Historically, prices for one or two species might spike while others languish. Hard maple prices get too lofty or supplies tighten, for example, which causes a spike in soft maple demand and pricing. Or, cherry falls out of favour due to shifts in consumer fashion or the availability of lower-cost substitutes. Further, grade lumber markets (FAS/1F, #1 Common, #2 Common) might be strong while low-grade markets (#2&3A Common, pallet cants, railroad ties) are weak. During the current historic event, however, prices for every species, every grade and every thickness of North American hardwood have soared. And, low-grade markets have risen right along with surges in grade lumber prices.

WHAT MAKES IT UNIQUE?

In 2004, as China came to dominate demand for US hardwood lumber, the trend in hardwood lumber prices “de-coupled” from the trend in US inflation. In the 17 years that followed, our kiln-dried lumber index more closely tracked with the trend in export volumes to China. By 2017, more than half of all US hardwood lumber was exported, and 55% of all hardwood lumber exports went to China, meaning one of every four boards sawn went to China. That relationship was broken in October 2020, when lumber prices began to soar while exports to China continued to decline, making this the first market run-up in recent history not driven by export markets.

Instead, this increase was driven by supply shortages that resulted from external constraints on industry production and delivery. At the start of the surge, hardwood logs were in very short supply. Then came labour shortages, brought on by the pandemic and the government’s enlarged and extended worker relief benefits that were often larger than the salaries mill workers would have obtained by going back to work. Soaring costs of overland and ocean freight – coupled with extreme shortages in truck and container availability – only made matters worse. Finally, when pine lumber prices soared, a number of hardwood mills in the far north and deep south switched to sawing pine, further limiting hardwood lumber availability.

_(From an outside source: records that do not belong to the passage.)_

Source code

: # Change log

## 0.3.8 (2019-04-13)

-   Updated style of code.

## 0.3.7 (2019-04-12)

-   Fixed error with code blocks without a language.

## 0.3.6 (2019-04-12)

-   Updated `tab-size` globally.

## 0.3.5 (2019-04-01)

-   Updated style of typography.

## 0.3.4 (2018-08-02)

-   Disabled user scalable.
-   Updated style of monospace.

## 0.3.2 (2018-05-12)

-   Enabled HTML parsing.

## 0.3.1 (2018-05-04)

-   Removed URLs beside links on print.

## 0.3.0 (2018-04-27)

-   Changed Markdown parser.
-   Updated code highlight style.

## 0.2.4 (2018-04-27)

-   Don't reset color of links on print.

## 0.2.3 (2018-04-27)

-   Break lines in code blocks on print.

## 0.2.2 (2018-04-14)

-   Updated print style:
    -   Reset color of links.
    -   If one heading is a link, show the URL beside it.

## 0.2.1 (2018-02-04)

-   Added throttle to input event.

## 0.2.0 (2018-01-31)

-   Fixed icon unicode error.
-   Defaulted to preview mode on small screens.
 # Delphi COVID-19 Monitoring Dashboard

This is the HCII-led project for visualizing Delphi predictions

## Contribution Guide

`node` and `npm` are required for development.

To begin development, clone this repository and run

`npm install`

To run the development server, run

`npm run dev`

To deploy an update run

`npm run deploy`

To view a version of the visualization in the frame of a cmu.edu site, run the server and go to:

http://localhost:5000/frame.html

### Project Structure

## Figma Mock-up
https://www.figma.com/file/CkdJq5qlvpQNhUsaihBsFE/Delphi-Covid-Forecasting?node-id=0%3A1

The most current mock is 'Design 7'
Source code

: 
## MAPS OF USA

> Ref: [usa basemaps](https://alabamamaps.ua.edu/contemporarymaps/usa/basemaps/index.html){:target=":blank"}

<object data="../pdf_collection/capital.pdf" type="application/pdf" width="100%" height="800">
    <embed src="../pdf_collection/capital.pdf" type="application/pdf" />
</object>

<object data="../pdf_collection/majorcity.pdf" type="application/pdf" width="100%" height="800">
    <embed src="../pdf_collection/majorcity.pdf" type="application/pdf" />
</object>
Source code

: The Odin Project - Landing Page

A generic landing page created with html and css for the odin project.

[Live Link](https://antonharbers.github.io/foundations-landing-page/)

On top of limited availability, domestic US demand in 2021 was the highest in many years, fuelled in part by government stimulus; in part by pent-up demand for furniture, cabinets and flooring following a year of lockdowns; and in part by a wholesale shift in people working from home, which drove demand for larger homes and remodelling to outfit home offices. That rising domestic demand – along with much stronger demand from Mexico, Europe and Canada – offset declining Chinese demand. And, with availability limited and unsold inventories non-existent, it also limited the ability of Chinese buyers to force prices lower. In 2021, China accounted for just one-third of US hardwood lumber exports.

The rapid increases in our KD price index levelled out in mid-August 2021, and the index peaked a few dollars higher late in October, exactly one year after it began to shoot higher. It fell about 2% by mid- February, but has been climbing slowly since, reaching a new high the week of April 22. So, eight months after plateauing, average prices remain at all-time highs. In contrast, the last three market peaks lasted for nine weeks (2010), five weeks (2014) and five weeks (2018) before turning quickly lower, making this the first market spike in at least three decades that has not ended in an equally dramatic collapse.

OUTLOOK

The same forces that drove this market higher and have sustained it at peak levels for the last eight months will keep it strong for the foreseeable future, at least through 2022.

US domestic demand is coming into its peak summer season, and exports to Europe and Latin America have started the year stronger even than last year. More importantly, while there have been modest improvements in labour availability, trucking and shipping issues have only worsened, and mills will be reluctant to produce more lumber than they can move. Some lumber inventories have built in the US, but most of it is lumber that is already sold and waiting to ship. And, with China now a relatively smaller factor in total demand, sellers are able to say “no” to low price offers and still continue to move everything they produce…just as soon as the trucks and containers arrive.